Avoid Extra Blank Pages while Converting HTML to DOCX or PDF using C# .NET over Ubuntu (Linux) | Process Last Paragraph

Hi,

After reading lot of posts for “Extra Blank page” issue, i tried almost all the solutions but none of them helped and issue still persists.

After converting html to docx/pdf using ASPOSE.WORDS there is always Extra Blank page at the end of document.
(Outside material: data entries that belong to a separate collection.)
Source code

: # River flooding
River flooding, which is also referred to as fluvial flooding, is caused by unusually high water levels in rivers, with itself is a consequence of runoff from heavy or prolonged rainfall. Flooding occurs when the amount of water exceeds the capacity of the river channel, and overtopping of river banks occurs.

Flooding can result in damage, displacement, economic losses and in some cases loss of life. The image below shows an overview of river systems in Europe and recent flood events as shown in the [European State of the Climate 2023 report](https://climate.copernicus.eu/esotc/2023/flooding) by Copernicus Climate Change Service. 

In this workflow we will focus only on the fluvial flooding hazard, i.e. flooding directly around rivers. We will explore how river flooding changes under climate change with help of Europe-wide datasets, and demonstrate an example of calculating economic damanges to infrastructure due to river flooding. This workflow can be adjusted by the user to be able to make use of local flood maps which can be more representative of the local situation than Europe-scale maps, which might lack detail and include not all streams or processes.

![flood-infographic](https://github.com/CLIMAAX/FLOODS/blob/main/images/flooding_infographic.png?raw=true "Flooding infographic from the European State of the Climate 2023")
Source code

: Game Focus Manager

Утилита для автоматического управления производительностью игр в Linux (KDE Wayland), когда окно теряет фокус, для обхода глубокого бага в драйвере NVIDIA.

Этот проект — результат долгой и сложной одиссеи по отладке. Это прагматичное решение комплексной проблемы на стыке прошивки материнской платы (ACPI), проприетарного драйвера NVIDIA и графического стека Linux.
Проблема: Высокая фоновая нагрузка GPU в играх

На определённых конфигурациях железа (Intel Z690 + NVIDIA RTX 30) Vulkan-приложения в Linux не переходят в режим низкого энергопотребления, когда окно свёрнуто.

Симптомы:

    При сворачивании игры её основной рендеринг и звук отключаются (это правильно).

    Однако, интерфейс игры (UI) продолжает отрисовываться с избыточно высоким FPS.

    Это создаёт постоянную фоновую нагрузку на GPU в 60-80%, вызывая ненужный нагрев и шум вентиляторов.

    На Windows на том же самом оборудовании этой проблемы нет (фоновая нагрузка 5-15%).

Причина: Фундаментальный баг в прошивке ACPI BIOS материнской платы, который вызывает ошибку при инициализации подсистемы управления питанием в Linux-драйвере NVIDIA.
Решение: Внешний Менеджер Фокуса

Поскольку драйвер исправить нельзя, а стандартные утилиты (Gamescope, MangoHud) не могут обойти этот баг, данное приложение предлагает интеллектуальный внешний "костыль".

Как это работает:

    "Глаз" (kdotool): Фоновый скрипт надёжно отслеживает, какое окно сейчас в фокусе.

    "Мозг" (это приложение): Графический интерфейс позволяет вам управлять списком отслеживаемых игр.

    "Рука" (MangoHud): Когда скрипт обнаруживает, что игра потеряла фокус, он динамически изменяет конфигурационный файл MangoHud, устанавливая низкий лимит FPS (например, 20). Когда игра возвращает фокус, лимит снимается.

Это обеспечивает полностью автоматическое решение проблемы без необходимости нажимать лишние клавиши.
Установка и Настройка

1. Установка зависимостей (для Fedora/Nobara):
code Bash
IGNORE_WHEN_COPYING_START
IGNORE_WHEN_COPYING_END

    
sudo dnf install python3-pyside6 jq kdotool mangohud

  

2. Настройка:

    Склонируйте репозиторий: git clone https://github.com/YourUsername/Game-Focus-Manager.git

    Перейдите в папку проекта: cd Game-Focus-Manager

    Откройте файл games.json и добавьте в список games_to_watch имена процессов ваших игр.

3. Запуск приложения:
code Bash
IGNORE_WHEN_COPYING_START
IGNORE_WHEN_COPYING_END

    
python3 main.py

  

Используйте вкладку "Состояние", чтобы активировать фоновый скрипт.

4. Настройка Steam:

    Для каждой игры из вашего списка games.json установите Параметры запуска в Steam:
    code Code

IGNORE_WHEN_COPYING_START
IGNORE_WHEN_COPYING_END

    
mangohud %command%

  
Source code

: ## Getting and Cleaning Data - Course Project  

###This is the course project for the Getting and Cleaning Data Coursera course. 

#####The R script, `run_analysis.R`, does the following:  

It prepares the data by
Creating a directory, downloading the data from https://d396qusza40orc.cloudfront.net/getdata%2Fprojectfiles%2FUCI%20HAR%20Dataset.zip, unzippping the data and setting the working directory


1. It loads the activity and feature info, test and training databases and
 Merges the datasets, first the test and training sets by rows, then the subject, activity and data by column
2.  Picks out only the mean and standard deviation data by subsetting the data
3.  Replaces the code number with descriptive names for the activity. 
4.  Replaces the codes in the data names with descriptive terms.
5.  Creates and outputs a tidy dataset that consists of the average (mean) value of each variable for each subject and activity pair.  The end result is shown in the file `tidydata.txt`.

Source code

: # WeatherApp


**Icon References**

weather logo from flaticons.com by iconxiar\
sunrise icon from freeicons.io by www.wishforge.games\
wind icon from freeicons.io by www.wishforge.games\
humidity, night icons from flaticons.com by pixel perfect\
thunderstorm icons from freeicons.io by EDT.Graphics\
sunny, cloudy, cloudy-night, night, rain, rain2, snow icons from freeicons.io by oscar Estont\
I am using the latest version i.e. 20.7 for .NET

following is the code.

        Aspose.Words.Document document = new Aspose.Words.Document(commonTemplate);
        
        DocumentBuilder documentBuilder = new DocumentBuilder(document);
        documentBuilder.InsertHtml(html);

        byte[] pdfStream = null;
        using (MemoryStream smgFileStream = new MemoryStream())
        {
            document.UpdatePageLayout();
            document.Save(smgFileStream, Aspose.Words.SaveFormat.Pdf);
            smgFileStream.Seek(0, SeekOrigin.Begin);
            pdfStream = smgFileStream.ToArray();
        }

@anupkasatttl,

To ensure a timely and accurate response, please ZIP and attach the following resources here for testing:

  • Your simplified input Word document
  • The HTML file or String you are inserting in Word document
  • Aspose.Words 20.8 generated DOCX and PDF files showing the undesired behavior

As soon as you get these pieces of information ready, we will start investigation into your issue and provide you more information.

Hi,

please find attached requested documents. FYI we are using version 20.7

Html to PDF ASPOSE.words.zip (89.8 KB)

Also tell If the website is deployed on Ubuntu Server do we need to add any other nuget packages to the project?

Thanks

@anupkasatttl,

Please note that HTML is a non-paginated format but MS Word has to layout content of DOCX into pages that is why we will sometimes see empty pages at the end. In this case, you can workaround this problem of empty page by reducing the size of last Paragraph etc. Please check following C# code:

Document doc = new Document("C:\\Temp\\Html to PDF ASPOSE.words\\pdfhtml.html");
Paragraph lastPara = doc.LastSection.Body.LastParagraph;
if (lastPara.IsEndOfDocument && string.IsNullOrEmpty(lastPara.ToString(SaveFormat.Text).Trim()))
{
    lastPara.RemoveAllChildren();
    lastPara.ParagraphBreakFont.Size = 1;
}
doc.Save(@"C:\Temp\Html to PDF ASPOSE.words\20.8.docx");
doc.Save(@"C:\Temp\Html to PDF ASPOSE.words\20.8.pdf");  

If Aspose.Words for .NET Standard is intended to be used in Linux environment, an additional NuGet package should be referenced to make it work correctly with graphics: SkiaSharp.NativeAssets.Linux for Ubuntu (it also should work on most Debian-based Linux distributions) or Goelze.SkiaSharp.NativeAssets.AlpineLinux for Alpine Linux.